Holly Herndon on Her AI Baby, Reanimating Tupac, and Extracting Voices

Jan 7, 2020 1:27 pm

Seven years ago, Holly Herndon—who holds a PhD from Stanford University’s Center for Computer Research in Music and Acoustics—was one of several musicians making a case for the laptop-as-instrument. Relying on software’s vocal manipulations in her debut album, Movement (2012), she called the device “the most personal instrument the world has ever seen.”¹ Three years later, with Platform, she explored what had become her more critical, uncertain relationship with technology.

Now she’s pitting artificial intelligence against itself, using digital engineering to expose its own limitations, while mining its capacities as a musical collaborator. Her aim is not to replace the human element, but to enhance it. For her third full-length album Proto, Herndon and her partner, Mathew Dryhurst, birthed an AI “baby,” a synthetic multivoiced singer they named Spawn (definitively a female), housed in a device that resembles a portable TV. They employed her—alongside a large flesh-and-blood chorus—to help create Proto’s thirteen aurally engrossing tracks.





AI can often feel like a black box. “There’s a barrier for entry,” Herndon told me. “I get that, but there are opinions I have now that I definitely would not have had just from reading the buzzy articles floating around the internet.” She says that the experience is not nearly as flawless as Apple or Amazon would like us to think, nor is the programming that enables it free of human bias.

Herndon came to these opinions while exposing Spawn to a voice model or “training set”—selected data used to teach neural networks—comprising samples of her own voice as well as others. To make the song “Godmother,” for example, the duo fed Spawn percussion tracks by the musician they consider Spawn’s godmother, the Indiana-based experimental electronic musician Jlin, and Spawn performed them using Herndon’s voice. Herndon then spliced and edited Spawn’s output to mix the final track.

Herndon, a Tennessee native now living in Berlin, is almost always categorized as a musician, and a musician only. She does indeed release albums and go on tour; she’s signed with the record labels 4AD and RVNG Intl.; and her YouTube channel hosts her many music videos. But those videos are equally at home in an art context: she’s collaborated with artists like Martine Syms and Trevor Paglen, and performed at institutions such as the Palais de Tokyo in Paris and the Barbican Center in London. The works, while often centering the singer herself, employ technologies that distort, glitch, and abstract the visual output, moving far beyond the symbolic and narrative clichés of more mainstream music videos. The video for “Eternal,” which was produced in part using face alignment, a type of computer vision that identifies geometric structures of human faces as they appear in digital imagery. The result, in this instance, is a constant flickering between Herndon’s visage and those of people whose facial structure an algorithm matches to hers. So the video, instead of simply aiding one’s understanding of the lyrics or heightening one’s experience of the music, raises key questions about digital surveillance, visual manipulation, and personal identity.

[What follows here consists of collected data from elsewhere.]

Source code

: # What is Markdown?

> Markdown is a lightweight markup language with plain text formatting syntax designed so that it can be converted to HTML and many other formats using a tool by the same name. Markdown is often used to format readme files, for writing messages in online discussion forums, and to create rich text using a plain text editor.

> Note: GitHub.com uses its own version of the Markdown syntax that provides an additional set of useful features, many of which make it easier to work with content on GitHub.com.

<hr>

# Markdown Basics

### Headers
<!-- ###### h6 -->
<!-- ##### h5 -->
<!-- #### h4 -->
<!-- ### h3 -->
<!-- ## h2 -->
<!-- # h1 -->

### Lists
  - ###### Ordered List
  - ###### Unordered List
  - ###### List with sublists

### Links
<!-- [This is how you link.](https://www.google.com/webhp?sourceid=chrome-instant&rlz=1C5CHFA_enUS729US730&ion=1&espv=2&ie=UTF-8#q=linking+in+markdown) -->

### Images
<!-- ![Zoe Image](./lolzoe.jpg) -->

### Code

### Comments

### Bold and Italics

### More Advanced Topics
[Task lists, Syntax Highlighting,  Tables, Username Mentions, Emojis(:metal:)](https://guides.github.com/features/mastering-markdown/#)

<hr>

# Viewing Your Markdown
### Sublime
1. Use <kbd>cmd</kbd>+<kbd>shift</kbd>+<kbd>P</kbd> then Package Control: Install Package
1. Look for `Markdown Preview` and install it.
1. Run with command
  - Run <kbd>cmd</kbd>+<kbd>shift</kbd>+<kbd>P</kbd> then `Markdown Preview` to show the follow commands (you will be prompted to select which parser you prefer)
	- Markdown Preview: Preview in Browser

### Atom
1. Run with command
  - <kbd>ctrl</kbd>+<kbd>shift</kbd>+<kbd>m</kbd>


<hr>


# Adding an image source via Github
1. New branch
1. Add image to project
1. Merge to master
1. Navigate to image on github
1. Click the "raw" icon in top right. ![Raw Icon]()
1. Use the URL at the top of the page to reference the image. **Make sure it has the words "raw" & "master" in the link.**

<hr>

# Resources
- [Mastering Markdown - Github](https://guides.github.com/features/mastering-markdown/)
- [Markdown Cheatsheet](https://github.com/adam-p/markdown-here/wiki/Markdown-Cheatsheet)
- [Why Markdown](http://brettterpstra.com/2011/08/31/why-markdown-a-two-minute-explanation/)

“It feels so limiting to be stuck in a musical context,” Herndon said when we met last October at her and Dryhurst’s apartment and home studio nestled in Schöneberg, a quiet residential neighborhood in west Berlin. “There’s the academic music discourse and the popular music discourse, which is largely youth- and advertising-fueled—you can’t go very deep. But we’re adults, we want to talk about real stuff.” As we walked into the dining room for our discussion, I noticed a large framed photo-work leaning against a white wall. The image, depicting a tornado, is in a pixelated style that looks familiar. I asked if the work is by Trevor Paglen.

 

HOLLY HERNDON Yes. Mat and I worked on audio for one of the works in Trevor’s 2017 exhibition “A Study of Invisible Images” at Metro Pictures in New York. Afterward, he sent us a PDF of AI-generated images to choose from and have printed and framed as a thank you. We went for this one, made by a neural network trying to conjure the image of a tornado. There is a connotation of power, which I’m not usually drawn to, but I found the picture really profound. I also sat for Trevor when he was making some Eigenfaces—a process in which you photograph someone going through their lexicon of facial expressions, and then a computer averages them. Facial recognition programs use these Eigenface composites to identify faces in the wild.

EMILY McDERMOTT I noticed that Paglen is also credited in some of your work, like the music video for “Eternal.”

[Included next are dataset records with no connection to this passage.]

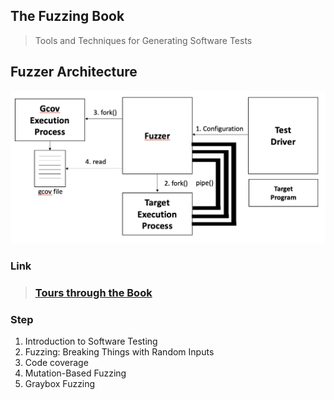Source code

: ## The Fuzzing Book
> Tools and Techniques for Generating Software Tests

## Fuzzer Architecture 
<img src="./images/Fuzzer Architecture.png" alt="Fuzzer\ Architecture">

### Link 
> ### <a href="https://www.fuzzingbook.org/html/Tours.html">Tours through the Book</a>

### Step
1. Introduction to Software Testing
2. Fuzzing: Breaking Things with Random Inputs 
3. Code coverage 
4. Mutation-Based Fuzzing 
5. Graybox Fuzzing 
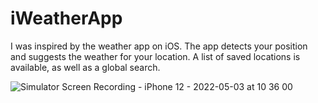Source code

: # iWeatherApp
I was inspired by the weather app on iOS. 
The app detects your position and suggests the weather for your location. 
A list of saved locations is available, as well as a global search.   

![Simulator Screen Recording - iPhone 12 - 2022-05-03 at 10 36 00](https://user-images.githubusercontent.com/84906625/166418898-318f6d89-9ff1-4ca3-a088-3faf0fc84389.gif)
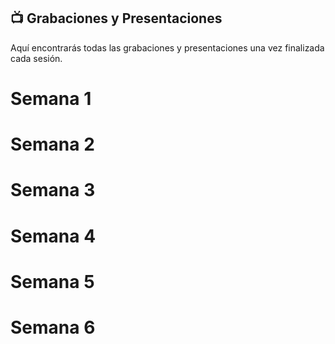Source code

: ## 📺 Grabaciones y Presentaciones
Aquí encontrarás todas las grabaciones y presentaciones una vez finalizada cada sesión.

# Semana 1

# Semana 2

# Semana 3

# Semana 4

# Semana 5

# Semana 6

HERNDON We have similar interests but very different executions, so there’s never any conflict. We often share ideas. Our old studio was around the corner from his in Kreuzberg, and we started resource-sharing a bit. We shot the video for “Eternal” in Trevor’s basement, using some of his Sight Machine cameras.² We’ve worked with his director of photography and some of his development team as well—one of them did some of the programming for the face alignment in “Eternal.”

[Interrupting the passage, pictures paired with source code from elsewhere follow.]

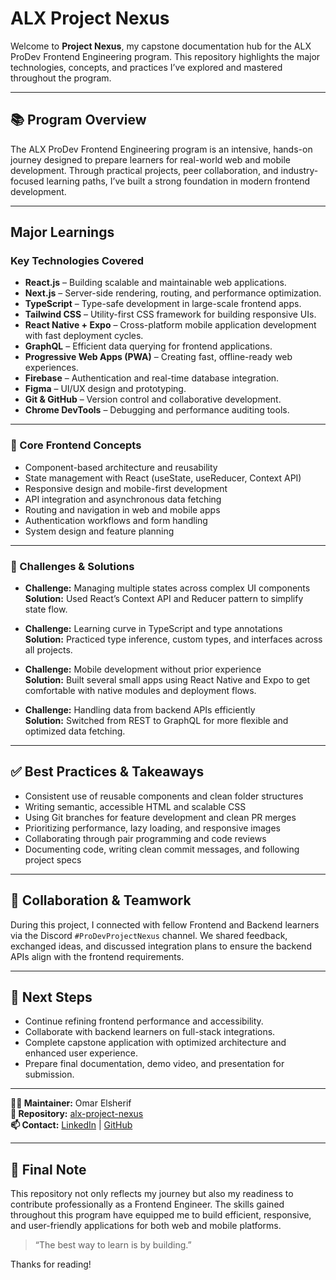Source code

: # ALX Project Nexus

Welcome to **Project Nexus**, my capstone documentation hub for the ALX ProDev Frontend Engineering program. This repository highlights the major technologies, concepts, and practices I’ve explored and mastered throughout the program.

---

## 📚 Program Overview

The ALX ProDev Frontend Engineering program is an intensive, hands-on journey designed to prepare learners for real-world web and mobile development. Through practical projects, peer collaboration, and industry-focused learning paths, I’ve built a strong foundation in modern frontend development.

---

##  Major Learnings

###  Key Technologies Covered

- **React.js** – Building scalable and maintainable web applications.
- **Next.js** – Server-side rendering, routing, and performance optimization.
- **TypeScript** – Type-safe development in large-scale frontend apps.
- **Tailwind CSS** – Utility-first CSS framework for building responsive UIs.
- **React Native + Expo** – Cross-platform mobile application development with fast deployment cycles.
- **GraphQL** – Efficient data querying for frontend applications.
- **Progressive Web Apps (PWA)** – Creating fast, offline-ready web experiences.
- **Firebase** – Authentication and real-time database integration.
- **Figma** – UI/UX design and prototyping.
- **Git & GitHub** – Version control and collaborative development.
- **Chrome DevTools** – Debugging and performance auditing tools.

---

### 🧠 Core Frontend Concepts

- Component-based architecture and reusability
- State management with React (useState, useReducer, Context API)
- Responsive design and mobile-first development
- API integration and asynchronous data fetching
- Routing and navigation in web and mobile apps
- Authentication workflows and form handling
- System design and feature planning

---

### 🧩 Challenges & Solutions

- **Challenge:** Managing multiple states across complex UI components  
  **Solution:** Used React’s Context API and Reducer pattern to simplify state flow.

- **Challenge:** Learning curve in TypeScript and type annotations  
  **Solution:** Practiced type inference, custom types, and interfaces across all projects.

- **Challenge:** Mobile development without prior experience  
  **Solution:** Built several small apps using React Native and Expo to get comfortable with native modules and deployment flows.

- **Challenge:** Handling data from backend APIs efficiently  
  **Solution:** Switched from REST to GraphQL for more flexible and optimized data fetching.

---

## ✅ Best Practices & Takeaways

- Consistent use of reusable components and clean folder structures
- Writing semantic, accessible HTML and scalable CSS
- Using Git branches for feature development and clean PR merges
- Prioritizing performance, lazy loading, and responsive images
- Collaborating through pair programming and code reviews
- Documenting code, writing clean commit messages, and following project specs

---

## 🤝 Collaboration & Teamwork

During this project, I connected with fellow Frontend and Backend learners via the Discord `#ProDevProjectNexus` channel. We shared feedback, exchanged ideas, and discussed integration plans to ensure the backend APIs align with the frontend requirements.

---

## 📌 Next Steps

- Continue refining frontend performance and accessibility.
- Collaborate with backend learners on full-stack integrations.
- Complete capstone application with optimized architecture and enhanced user experience.
- Prepare final documentation, demo video, and presentation for submission.

---

**🧑‍💻 Maintainer:** Omar Elsherif  
**🔗 Repository:** [alx-project-nexus](https://github.com/Omar-elshiref/alx-project-nexus)  
**📫 Contact:** [LinkedIn](https://www.linkedin.com/in/omar-elsherif95) | [GitHub](https://github.com/Omar-elshiref)

---

## 📌 Final Note

This repository not only reflects my journey but also my readiness to contribute professionally as a Frontend Engineer. The skills gained throughout this program have equipped me to build efficient, responsive, and user-friendly applications for both web and mobile platforms.

> “The best way to learn is by building.” 

Thanks for reading!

McDERMOTT Let’s zoom out and look a little at your history. You grew up singing in a church choir in Johnson City, Tennessee, and later studied at Mills College in Oakland from 2008 to 2010, earning an MFA in electronic music. At what point did technology become so integral to your practice?

HERNDON During my high school exchange program in Berlin, I was introduced to electronic music, which is technology-driven in some ways. So I had little boxes—synthesizers, samplers, sequencers—that I was noodling around with, but I wasn’t obsessed. After I moved to the Bay Area, I was exposed to the less shiny and corporate, more DIY, side of technology. Everyone there is extremely tech literate, and the scene is extremely diverse. That’s when I took my interest in technology to a deeper level.

McDERMOTT You hadn’t used a computer in your musical practice until then?

HERNDON Not really. I didn’t grow up around much tech. When I got to college, I started taking programming classes. I had the opportunity to explore things that weren’t second nature to me. I mean, I used to be scared of computers. I worried that if I pressed the wrong button it would explode [laughs]. It was definitely a learning curve, but at Mills I figured out that technology is a language like any other, and there are degrees of proficiency.

McDERMOTT You began making music very solitarily with the computer, but now, in Proto, you’ve brought people back into the process with a full vocal ensemble. Tell me about that journey.

HERNDON It was a long journey. The trajectory makes sense looking back, but it’s hard to rewind because our understanding of technology has changed so much. If I say now that, when I started out, it was controversial to play your laptop on stage, it seems absurd. But it really was! People would get angry about it, especially in the academy—I was also working on my PhD at Stanford from 2011 until 2019. Yet I was really passionate about the capabilities of this machine and wanted to make it a more relatable performance instrument. So for Movement, I decided to use a processed voice, because the audience could see a live performance happening onstage and understand what’s going on, even though what came out was totally different from what was going in.

With Platform, I was thinking about the post-internet scenario we were dealing with at the time. I worked with and met many of my collaborators on that album online. It was amazing that I could collaborate with people all over the place, and much of the writing for the album was about the internet; using the internet as a medium was really important to me.

McDERMOTT That carries through your entire practice: you use the actual technology in question to produce music, rather than just discuss it through lyrics.

HERNDON A lot of music suffers from this. People will write a song about topic A, but I want to come up with a production method that deals with topic A. The music can speak explicitly about it, but I don’t want to rely on lyrics or language. I want the process to be dealing with the object of critique.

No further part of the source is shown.